• **Required work**:
Among the entries below, find every line that contains the string "Public", then copy it.
───
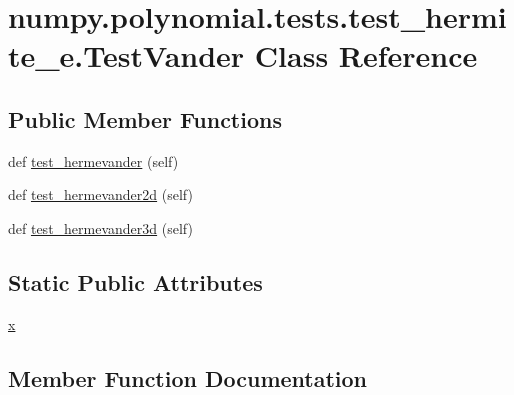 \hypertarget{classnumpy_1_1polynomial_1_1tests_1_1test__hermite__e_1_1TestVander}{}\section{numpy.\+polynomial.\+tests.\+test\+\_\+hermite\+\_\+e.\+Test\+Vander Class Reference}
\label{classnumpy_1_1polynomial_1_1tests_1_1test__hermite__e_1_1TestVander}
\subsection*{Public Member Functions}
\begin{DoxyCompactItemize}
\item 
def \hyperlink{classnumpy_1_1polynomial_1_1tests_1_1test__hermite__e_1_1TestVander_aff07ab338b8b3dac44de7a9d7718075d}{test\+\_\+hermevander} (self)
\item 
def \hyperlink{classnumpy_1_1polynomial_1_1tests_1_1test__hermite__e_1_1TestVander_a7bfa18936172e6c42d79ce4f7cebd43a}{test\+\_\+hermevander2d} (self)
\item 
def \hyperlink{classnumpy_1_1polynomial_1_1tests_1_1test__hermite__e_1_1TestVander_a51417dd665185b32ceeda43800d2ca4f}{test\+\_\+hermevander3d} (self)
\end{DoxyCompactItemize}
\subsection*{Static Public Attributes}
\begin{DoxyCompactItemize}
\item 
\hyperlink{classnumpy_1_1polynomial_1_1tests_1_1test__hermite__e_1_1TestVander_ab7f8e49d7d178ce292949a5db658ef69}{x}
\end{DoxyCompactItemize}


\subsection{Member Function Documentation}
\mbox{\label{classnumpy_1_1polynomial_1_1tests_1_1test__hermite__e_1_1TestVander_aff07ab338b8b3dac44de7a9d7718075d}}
───
• **Output below**:
\subsection*{Public Member Functions}
\subsection*{Static Public Attributes}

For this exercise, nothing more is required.